In separate presentations, each analyst pointed out that conditions now look much improved for the business jet market: macroeconomic fundamentals are slowly improving, business jet flying in the U.S. is increasing, pre-owned inventories continue to fall and sales transactions are strong. However, pre-owned business jet pricing is still soft, so it remains a buyer’s market, they said.
According to the JetNet iQ forecast released at the conference, business jet deliveries this year are poised to rise for the first time since 2008. The prognostication calls for 685 jets, not including twin-aisle bizliners, worth $21 billion to be shipped this year, compared with an estimated 644 jets, again not including twin-aisle bizliners, worth $20.5 billion delivered last year.
JetNet iQ’s latest operator survey also indicates that 43.3 percent of respondents believe that the business aviation market is past the low point and is on the upswing, while 33.9 percent believe it is still at the low point and only 22.8 percent think the market has not yet reached the low point. “This is quite a change from last year,” when respondents were more pessimistic than optimistic, said Vincent.
According to the JetNet iQ survey, 25.9 percent of North American operators said they are very likely to buy a new aircraft in the next five years. But this number is eclipsed by pent-up demand in Europe, where 38 percent of operators say they’re very likely to buy a new aircraft during this period; Latin America, 26 percent; and the rest of the world, 27.5 percent.
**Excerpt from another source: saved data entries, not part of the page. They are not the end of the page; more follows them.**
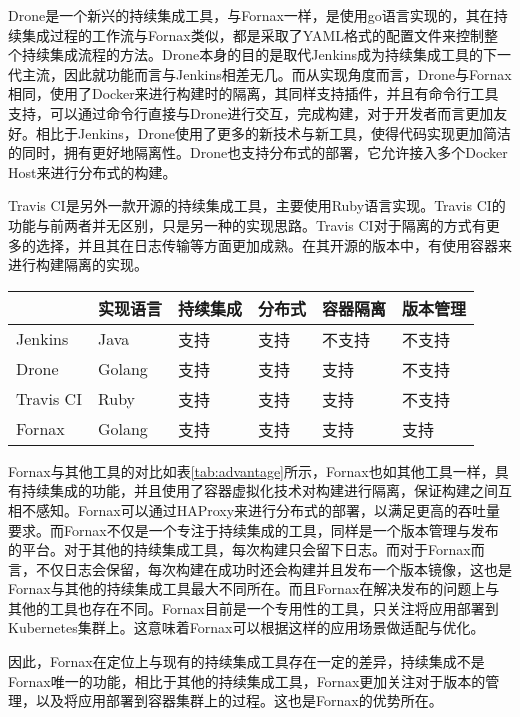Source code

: Drone是一个新兴的持续集成工具，与Fornax一样，是使用go语言实现的，其在持续集成过程的工作流与Fornax类似，都是采取了YAML格式的配置文件来控制整个持续集成流程的方法。Drone本身的目的是取代Jenkins成为持续集成工具的下一代主流，因此就功能而言与Jenkins相差无几。而从实现角度而言，Drone与Fornax相同，使用了Docker来进行构建时的隔离，其同样支持插件，并且有命令行工具支持，可以通过命令行直接与Drone进行交互，完成构建，对于开发者而言更加友好。相比于Jenkins，Drone使用了更多的新技术与新工具，使得代码实现更加简洁的同时，拥有更好地隔离性。Drone也支持分布式的部署，它允许接入多个Docker Host来进行分布式的构建。

Travis CI是另外一款开源的持续集成工具，主要使用Ruby语言实现。Travis CI的功能与前两者并无区别，只是另一种的实现思路。Travis CI对于隔离的方式有更多的选择，并且其在日志传输等方面更加成熟。在其开源的版本中，有使用容器来进行构建隔离的实现。

\begin{table}[!hpb]
  \centering
  \begin{tabular}{l||lllll} \toprule
     & 实现语言 & 持续集成 & 分布式 & 容器隔离 & 版本管理 \\ \midrule
    Jenkins & Java & 支持 & 支持 & 不支持 & 不支持 \\
    Drone & Golang & 支持 & 支持 & 支持 & 不支持 \\
    Travis CI & Ruby & 支持 & 支持 & 支持 & 不支持 \\
    Fornax & Golang & 支持 & 支持 & 支持 & 支持 \\ \bottomrule
  \end{tabular}
\end{table}

Fornax与其他工具的对比如表\ref{tab:advantage}所示，Fornax也如其他工具一样，具有持续集成的功能，并且使用了容器虚拟化技术对构建进行隔离，保证构建之间互相不感知。Fornax可以通过HAProxy来进行分布式的部署，以满足更高的吞吐量要求。而Fornax不仅是一个专注于持续集成的工具，同样是一个版本管理与发布的平台。对于其他的持续集成工具，每次构建只会留下日志。而对于Fornax而言，不仅日志会保留，每次构建在成功时还会构建并且发布一个版本镜像，这也是Fornax与其他的持续集成工具最大不同所在。而且Fornax在解决发布的问题上与其他的工具也存在不同。Fornax目前是一个专用性的工具，只关注将应用部署到Kubernetes集群上。这意味着Fornax可以根据这样的应用场景做适配与优化。

因此，Fornax在定位上与现有的持续集成工具存在一定的差异，持续集成不是Fornax唯一的功能，相比于其他的持续集成工具，Fornax更加关注对于版本的管理，以及将应用部署到容器集群上的过程。这也是Fornax的优势所在。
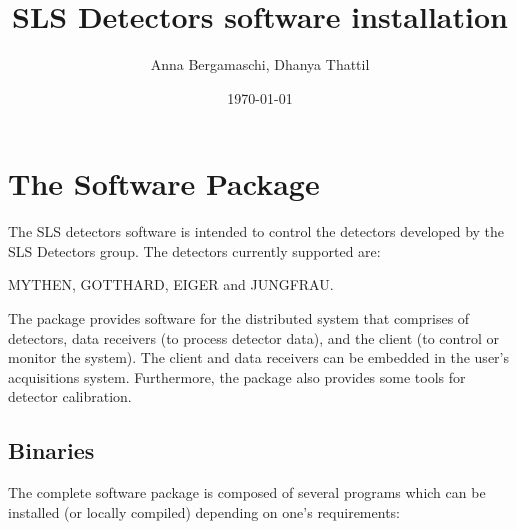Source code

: \documentclass{article}
\begin{document}
\title{SLS Detectors software installation}
\author{Anna Bergamaschi, Dhanya Thattil}
\date{\today}
\maketitle
\tableofcontents
\clearpage








\section{The Software Package}
The SLS detectors software is intended to control the detectors developed by
the SLS Detectors group. The detectors currently supported are:

MYTHEN, GOTTHARD, EIGER and JUNGFRAU.\bigskip

\noindent The package provides software for the distributed system that comprises of
detectors, data receivers (to process detector data), and the client (to control
or monitor the system). The client and data receivers can be embedded in
the user's acquisitions system. Furthermore, the package also provides some
tools for detector calibration.

\subsection{Binaries}
\noindent The complete software package is composed of several programs which
can be installed (or locally compiled) depending on one's requirements:
\end{document}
JetNet iQ expects the business jet fleet to grow by 35 percent, to 26,331 aircraft, over the next 10 years.
Rolls-Royce’s Roberts didn’t provide such a concrete outlook and instead tried to present perspective on recent market trends and how they sync with the overall macroeconomic trends. He specifically explored why the business jet market became decoupled from the S&P 500, which until mid-2008 was an accurate leading market indicator.
“There are many theories as to why the market has decoupled,” he said. “These include lack of financing, political bashing of the industry and heightened risk that has made buyers wary of discretionary purchases.” Roberts believes that the latter theory is the only one that holds water.
In his research of risk and buying habits, he found that the economic policy uncertainty index matches the business jet market. This index quantifies newspaper coverage of policy-related economic uncertainty, reflects the number of federal tax code provisions set to expire in future years and uses disagreement among economic forecasters as a proxy for uncertainty. “Thus, the business jet market will not return to normal until uncertainty is reduced to its normal range,” Roberts noted, something he believes is happening now.